Existem dois personagens notáveis na serra gaúcha do século XIX. Um kaingang que, a partir dos onze anos, passou a viver entre brancos, e um alemão que, a partir dos onze anos, passou a viver entre indígenas.
O primeiro recebeu o nome de Luís Antônio, mas era mais conhecido como Luís Bugre. Foi parar entre os brancos do Vale do Caí porque levou um tiro, numa noite lá em que os kaingang estavam pegando comida nas lavouras dos alemães. Acabou sendo criado por um brasileiro que vivia entre os colonos, ali pros lados da Feliz.

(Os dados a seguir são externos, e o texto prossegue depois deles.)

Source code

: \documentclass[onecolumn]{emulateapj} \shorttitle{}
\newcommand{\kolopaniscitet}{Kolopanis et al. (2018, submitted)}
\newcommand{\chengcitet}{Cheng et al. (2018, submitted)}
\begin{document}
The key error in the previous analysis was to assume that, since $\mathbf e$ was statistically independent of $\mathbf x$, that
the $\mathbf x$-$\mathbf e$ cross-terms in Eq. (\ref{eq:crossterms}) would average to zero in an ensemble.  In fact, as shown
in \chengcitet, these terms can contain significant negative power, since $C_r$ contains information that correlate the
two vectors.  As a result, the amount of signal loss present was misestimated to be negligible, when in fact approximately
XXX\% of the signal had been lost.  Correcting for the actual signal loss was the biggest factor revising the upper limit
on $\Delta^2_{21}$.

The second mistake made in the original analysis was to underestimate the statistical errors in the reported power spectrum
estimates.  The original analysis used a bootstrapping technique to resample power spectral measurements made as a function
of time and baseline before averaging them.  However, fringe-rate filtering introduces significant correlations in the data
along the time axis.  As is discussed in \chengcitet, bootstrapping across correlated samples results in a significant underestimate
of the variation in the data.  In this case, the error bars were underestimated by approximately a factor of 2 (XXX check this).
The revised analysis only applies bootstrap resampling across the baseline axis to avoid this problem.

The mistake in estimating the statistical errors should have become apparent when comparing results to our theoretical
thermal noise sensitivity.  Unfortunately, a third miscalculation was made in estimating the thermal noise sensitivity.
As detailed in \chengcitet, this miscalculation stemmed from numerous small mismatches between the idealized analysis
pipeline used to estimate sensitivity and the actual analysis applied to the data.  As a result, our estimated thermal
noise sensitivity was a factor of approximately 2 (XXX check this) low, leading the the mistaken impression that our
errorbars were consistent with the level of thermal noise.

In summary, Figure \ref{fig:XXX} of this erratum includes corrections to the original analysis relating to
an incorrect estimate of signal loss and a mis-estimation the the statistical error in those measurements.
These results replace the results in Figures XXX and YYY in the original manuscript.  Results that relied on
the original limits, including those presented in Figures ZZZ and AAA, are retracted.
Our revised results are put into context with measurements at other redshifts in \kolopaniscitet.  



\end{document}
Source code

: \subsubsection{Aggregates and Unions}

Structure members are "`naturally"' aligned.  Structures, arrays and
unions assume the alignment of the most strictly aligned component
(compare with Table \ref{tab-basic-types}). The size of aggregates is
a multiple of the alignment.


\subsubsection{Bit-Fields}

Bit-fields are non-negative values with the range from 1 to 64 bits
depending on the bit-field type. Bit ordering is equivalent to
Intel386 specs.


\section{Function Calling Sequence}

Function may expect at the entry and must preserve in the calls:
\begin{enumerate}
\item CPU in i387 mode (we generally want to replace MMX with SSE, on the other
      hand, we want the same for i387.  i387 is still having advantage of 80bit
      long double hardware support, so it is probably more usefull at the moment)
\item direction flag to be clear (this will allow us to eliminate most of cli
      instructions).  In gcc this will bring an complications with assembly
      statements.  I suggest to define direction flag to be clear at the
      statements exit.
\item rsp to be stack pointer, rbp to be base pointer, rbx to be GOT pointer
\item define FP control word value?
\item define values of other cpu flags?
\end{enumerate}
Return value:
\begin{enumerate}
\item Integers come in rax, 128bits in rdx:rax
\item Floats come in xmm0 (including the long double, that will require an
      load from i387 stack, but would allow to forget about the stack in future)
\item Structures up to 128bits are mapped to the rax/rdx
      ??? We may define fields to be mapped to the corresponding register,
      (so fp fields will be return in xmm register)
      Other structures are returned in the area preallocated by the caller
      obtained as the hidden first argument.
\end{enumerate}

Luís Antônio aprendeu português, aprendeu alemão, serviu de guia montanha acima, quando chegaram também imigrantes italianos.
O outro guri se chamava Jacob Versteg. Descendente de uns van Steeg que moravam na Holanda. Jacob foi parar entre os kaingang porque foi sequestrado junto com a mãe e a irmã. Um dos sequestradores era o Luís Antônio.
Luís Antônio não gostava que o chamassem de Bugre. Daí o pai do Jacob falou o que não devia, num bolicho… O sequestro da família (todos menos o ofensor, que se salvou porque não estava em casa) foi uma vingança, segundo a versão dos colonos. A versão do indígena não sabemos.
A mãe e a irmã do Jacob sumiram. Já o guri viveu anos com os kaingang e, quando voltou a morar com os brancos, ficavam chamando ele de Jacó Bugre.
Ele não gostava disso, segundo a bisneta dele.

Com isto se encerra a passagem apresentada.